Matěj Forman hält die Räumlichkeiten, die für eine Ausstellung zur Verfügung stehen, für besonders wichtig. Der Fundus des Theaters sowie die Anzahl der Arbeiten, die die einzelnen Künstler hätten, seien sehr umfangreich, betont er:
„Erstaunlicherweise zeigen wir neben dieser Prager Ausstellung momentan parallel eine fast schon monumentale Ausstellung im Japanischen Palais in Dresden. An der dortigen Ausstellung haben wir mit Jiří Fajt (ehemaliger Direktor der Prager Nationalgalerie, Anm. d. Red.) zusammengearbeitet. Es ist fast unglaublich, dass wir die Fläche von 1000 Quadratmetern in Dresden sowie die Fläche von einigen Hundert Quadratmetern in Chvaly gleichzeitig füllen können.“
Die Schau in Chvaly hält Forman für eine der prägnantesten Ausstellungen seines Theaters. Für wichtig hält er die unterschiedlichen Räumlichkeiten, die den Künstlern im Schloss zur Verfügung stehen – vom Keller über die Schlossräume bis zu den Gängen. Im „Imaginarium“ können die Besucher die Gegenstände berühren, und vor allem die Kinder spielten gern damit, so Forman.
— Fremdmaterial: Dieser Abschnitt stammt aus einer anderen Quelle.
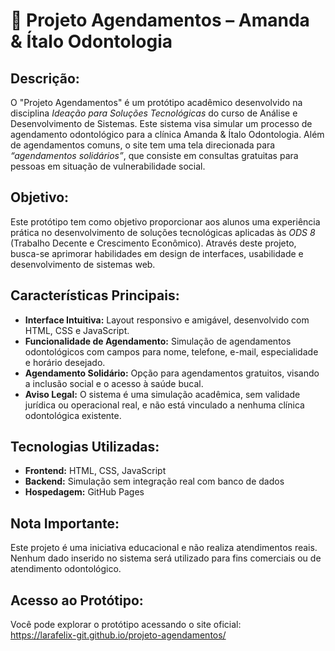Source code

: # 🦷 Projeto Agendamentos – Amanda & Ítalo Odontologia

## Descrição:
O "Projeto Agendamentos" é um protótipo acadêmico desenvolvido na disciplina *Ideação para Soluções Tecnológicas* do curso de Análise e Desenvolvimento de Sistemas. 
Este sistema visa simular um processo de agendamento odontológico para a clínica Amanda & Ítalo Odontologia. Além de agendamentos comuns, o site tem uma tela direcionada para *“agendamentos solidários”*, 
que consiste em consultas gratuitas para pessoas em situação de vulnerabilidade social.

## Objetivo:
Este protótipo tem como objetivo proporcionar aos alunos uma experiência prática no desenvolvimento de soluções tecnológicas aplicadas às *ODS 8* (Trabalho Decente e Crescimento Econômico). 
Através deste projeto, busca-se aprimorar habilidades em design de interfaces, usabilidade e desenvolvimento de sistemas web.

## Características Principais:
- **Interface Intuitiva:** Layout responsivo e amigável, desenvolvido com HTML, CSS e JavaScript.
- **Funcionalidade de Agendamento:** Simulação de agendamentos odontológicos com campos para nome, telefone, e-mail, especialidade e horário desejado.
- **Agendamento Solidário:** Opção para agendamentos gratuitos, visando a inclusão social e o acesso à saúde bucal.
- **Aviso Legal:** O sistema é uma simulação acadêmica, sem validade jurídica ou operacional real, e não está vinculado a nenhuma clínica odontológica existente.

## Tecnologias Utilizadas:
- **Frontend:** HTML, CSS, JavaScript
- **Backend:** Simulação sem integração real com banco de dados
- **Hospedagem:** GitHub Pages

## Nota Importante:
Este projeto é uma iniciativa educacional e não realiza atendimentos reais. Nenhum dado inserido no sistema será utilizado para fins comerciais ou de atendimento odontológico.

## Acesso ao Protótipo:
Você pode explorar o protótipo acessando o site oficial:  
https://larafelix-git.github.io/projeto-agendamentos/

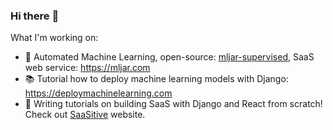 ### Hi there :wave:

What I'm working on:

- :rocket: Automated Machine Learning, open-source: [mljar-supervised](https://github.com/mljar/mljar-supervised), SaaS web service: https://mljar.com
- :books: Tutorial how to deploy machine learning models with Django: https://deploymachinelearning.com
- :seedling: Writing tutorials on building SaaS with Django and React from scratch! Check out [SaaSitive](https://saasitive.com) website.
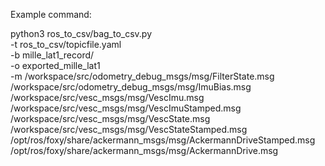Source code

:Example command:

python3 ros_to_csv/bag_to_csv.py \
  -t ros_to_csv/topicfile.yaml \
  -b mille_lat1_record/ \
  -o exported_mille_lat1 \
  -m /workspace/src/odometry_debug_msgs/msg/FilterState.msg \
     /workspace/src/odometry_debug_msgs/msg/ImuBias.msg \
     /workspace/src/vesc_msgs/msg/VescImu.msg \
     /workspace/src/vesc_msgs/msg/VescImuStamped.msg \
     /workspace/src/vesc_msgs/msg/VescState.msg \
     /workspace/src/vesc_msgs/msg/VescStateStamped.msg \
     /opt/ros/foxy/share/ackermann_msgs/msg/AckermannDriveStamped.msg \
     /opt/ros/foxy/share/ackermann_msgs/msg/AckermannDrive.msg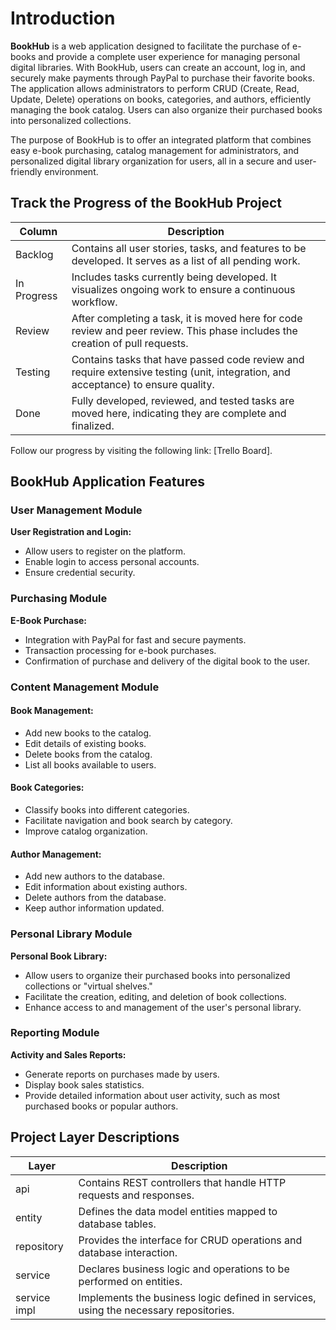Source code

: # Introduction  
**BookHub** is a web application designed to facilitate the purchase of e-books and provide a complete user experience for managing personal digital libraries. With BookHub, users can create an account, log in, and securely make payments through PayPal to purchase their favorite books. The application allows administrators to perform CRUD (Create, Read, Update, Delete) operations on books, categories, and authors, efficiently managing the book catalog. Users can also organize their purchased books into personalized collections.

The purpose of BookHub is to offer an integrated platform that combines easy e-book purchasing, catalog management for administrators, and personalized digital library organization for users, all in a secure and user-friendly environment.

## Track the Progress of the BookHub Project  

| Column        | Description                                                                                                                     |
|---------------|---------------------------------------------------------------------------------------------------------------------------------|
| Backlog       | Contains all user stories, tasks, and features to be developed. It serves as a list of all pending work.                       |
| In Progress   | Includes tasks currently being developed. It visualizes ongoing work to ensure a continuous workflow.                         |
| Review        | After completing a task, it is moved here for code review and peer review. This phase includes the creation of pull requests. |
| Testing       | Contains tasks that have passed code review and require extensive testing (unit, integration, and acceptance) to ensure quality. |
| Done          | Fully developed, reviewed, and tested tasks are moved here, indicating they are complete and finalized.                        |

Follow our progress by visiting the following link: [Trello Board].

## BookHub Application Features  

### User Management Module  
**User Registration and Login:**  
- Allow users to register on the platform.  
- Enable login to access personal accounts.  
- Ensure credential security.  

### Purchasing Module  
**E-Book Purchase:**  
- Integration with PayPal for fast and secure payments.  
- Transaction processing for e-book purchases.  
- Confirmation of purchase and delivery of the digital book to the user.  

### Content Management Module  
#### Book Management:  
- Add new books to the catalog.  
- Edit details of existing books.  
- Delete books from the catalog.  
- List all books available to users.  

#### Book Categories:  
- Classify books into different categories.  
- Facilitate navigation and book search by category.  
- Improve catalog organization.  

#### Author Management:  
- Add new authors to the database.  
- Edit information about existing authors.  
- Delete authors from the database.  
- Keep author information updated.  

### Personal Library Module  
**Personal Book Library:**  
- Allow users to organize their purchased books into personalized collections or "virtual shelves."  
- Facilitate the creation, editing, and deletion of book collections.  
- Enhance access to and management of the user's personal library.  

### Reporting Module  
**Activity and Sales Reports:**  
- Generate reports on purchases made by users.  
- Display book sales statistics.  
- Provide detailed information about user activity, such as most purchased books or popular authors.  

## Project Layer Descriptions  

| Layer          | Description                                                                                     |
|----------------|-------------------------------------------------------------------------------------------------|
| api            | Contains REST controllers that handle HTTP requests and responses.                              |
| entity         | Defines the data model entities mapped to database tables.                                      |
| repository     | Provides the interface for CRUD operations and database interaction.                            |
| service        | Declares business logic and operations to be performed on entities.                             |
| service impl   | Implements the business logic defined in services, using the necessary repositories.            |
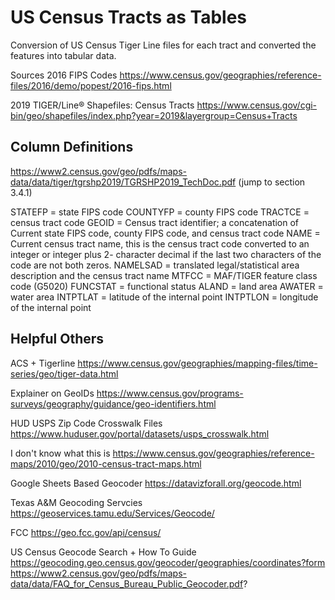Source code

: # US Census Tracts as Tables
Conversion of US Census Tiger Line files for each tract and converted the features into tabular data.

Sources
2016 FIPS Codes
https://www.census.gov/geographies/reference-files/2016/demo/popest/2016-fips.html

2019 TIGER/Line® Shapefiles: Census Tracts
https://www.census.gov/cgi-bin/geo/shapefiles/index.php?year=2019&layergroup=Census+Tracts

## Column Definitions
https://www2.census.gov/geo/pdfs/maps-data/data/tiger/tgrshp2019/TGRSHP2019_TechDoc.pdf (jump to section 3.4.1)

STATEFP = state FIPS code
COUNTYFP = county FIPS code
TRACTCE = census tract code
GEOID = Census tract identifier; a concatenation of Current state FIPS code, county FIPS code, and census tract code
NAME = Current census tract name, this is the census tract code converted to an integer or integer plus 2- character decimal if the last two characters of the code are not both zeros.
NAMELSAD = translated legal/statistical area description and the census tract name
MTFCC = MAF/TIGER feature class code (G5020)
FUNCSTAT = functional status
ALAND = land area
AWATER = water area
INTPTLAT = latitude of the internal point
INTPTLON = longitude of the internal point


## Helpful Others

ACS + Tigerline 
https://www.census.gov/geographies/mapping-files/time-series/geo/tiger-data.html

Explainer on GeoIDs
https://www.census.gov/programs-surveys/geography/guidance/geo-identifiers.html

HUD USPS Zip Code Crosswalk Files
https://www.huduser.gov/portal/datasets/usps_crosswalk.html

I don't know what this is
https://www.census.gov/geographies/reference-maps/2010/geo/2010-census-tract-maps.html

Google Sheets Based Geocoder
https://datavizforall.org/geocode.html

Texas A&M Geocoding Servcies
https://geoservices.tamu.edu/Services/Geocode/

FCC
https://geo.fcc.gov/api/census/

US Census Geocode Search + How To Guide
https://geocoding.geo.census.gov/geocoder/geographies/coordinates?form
https://www2.census.gov/geo/pdfs/maps-data/data/FAQ_for_Census_Bureau_Public_Geocoder.pdf?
„Wir sind davon überzeugt, dass diese spielerische Kunst, das Wander- und das Puppentheater, das Handwerk sowie das Material Holz, einen Zauber hat, der unersetzlich ist. Wir lassen die Menschen damit spielen, sich davon bezaubern. Sie können den Duft dieser Sachen genießen. Und wir sind der Meinung, dass sich das lohnt.“
Im Paradies des Holzspielzeugs
In einem der nächsten Räume sieht es aus wie in einem Kinderzimmer mit unzähligen Spielwaren. Das Holzspielzeug stammt vom Künstlerehepaar Renata und Martin Lhoták. Matěj Forman stellt die beiden vor:
„Sie kreieren Spielzeug und entwerfen die Technik für Marionetten. Martin ist zudem Erfinder. In diesem Saal ist eine Mischung von Spielzeug zu sehen. Einiges davon entstand schon vor Jahrzehnten. Auf dem Boden liegen verschiedene Objekte, mit denen die Kinder hier beliebig spielen können. Gezeigt werden auch ein Puppentheater, ein Labyrinth, ein Zug mit einem Schwungrad und vieles mehr.“
Renata Lhotáková sagt, sie befasse sich gemeinsam mit ihrem Mann Tag für Tag schon Jahrzehnte lang mit der Spielzeugproduktion:
„Wir leben direkt in der Werkstatt und die Arbeit macht uns große Freude. Wir bemühen uns, immer wieder etwas Neues zu kreieren.“
Und Matěj Forman fügt hinzu:
„Die Werkstatt bei Renata und Martin ist wirklich ein Paradies. Wenn man sie konservieren würde, könnte die Werkstatt als eine Wanderausstellung in der ganzen Welt gezeigt werden – all dieses Werkzeug und die kleinen Maschinen in dem nicht gerade großen Raum… Es ist eine Welt, die heutzutage immer mehr verschwindet, die es aber bei den Lhotáks immer noch gibt.“
Das Spielzeug von Renata Lhotáková und ihrem Mann Martin Lhoták wurde in der Vergangenheit in der Galerie Handwerk in München gezeigt und sogar mit Preisen ausgezeichnet. Wie die Kontakte zur Galerie in München entstanden, erzählt Renata Lhotáková:
„Wir haben früher in einem kleinen Haus in der Prager Altstadt gewohnt. Die Werkstatt befand sich praktisch im ganzen Haus. Einmal klingelte bei uns ein Herr, er stellte sich als Peter Nickl von der Galerie Handwerk in München vor. Er wollte eine Ausstellung über Spielzeug zusammenzustellen. Später kam er nochmals mit seiner Frau Binette Schroeder, die Kinderbuchillustratorin war, und mit dem Ehepaar Waldmann aus Zürich, das einen Kinderbuchverlag hatte. Sie schauten sich unser Spielzeug an und Peter bot uns an, in München auszustellen. Einen Tag nach der Samtenen Revolution, am 18. November 1989, hatten wir so unsere erste Ausstellung in der Galerie Handwerk.“
Die Kontakte nach München haben die Lhotáks später weiter gepflegt. Peter Nickl habe als Leiter der Galerie Handwerk hohe Ansprüche an die Qualität der Werke gehabt, erzählt Renata Lhotáková. Sie betont, dass sie und ihr Mann viel von ihm lernen konnten und er sie beide sehr beeinflusste. 1990 lud Peter Nickl sie zur Teilnahme an der Handwerksmesse in München ein. Für die präsentierten Werke zum Thema des Rades wurde das Künstlerehepaar mit einem Preis ausgezeichnet…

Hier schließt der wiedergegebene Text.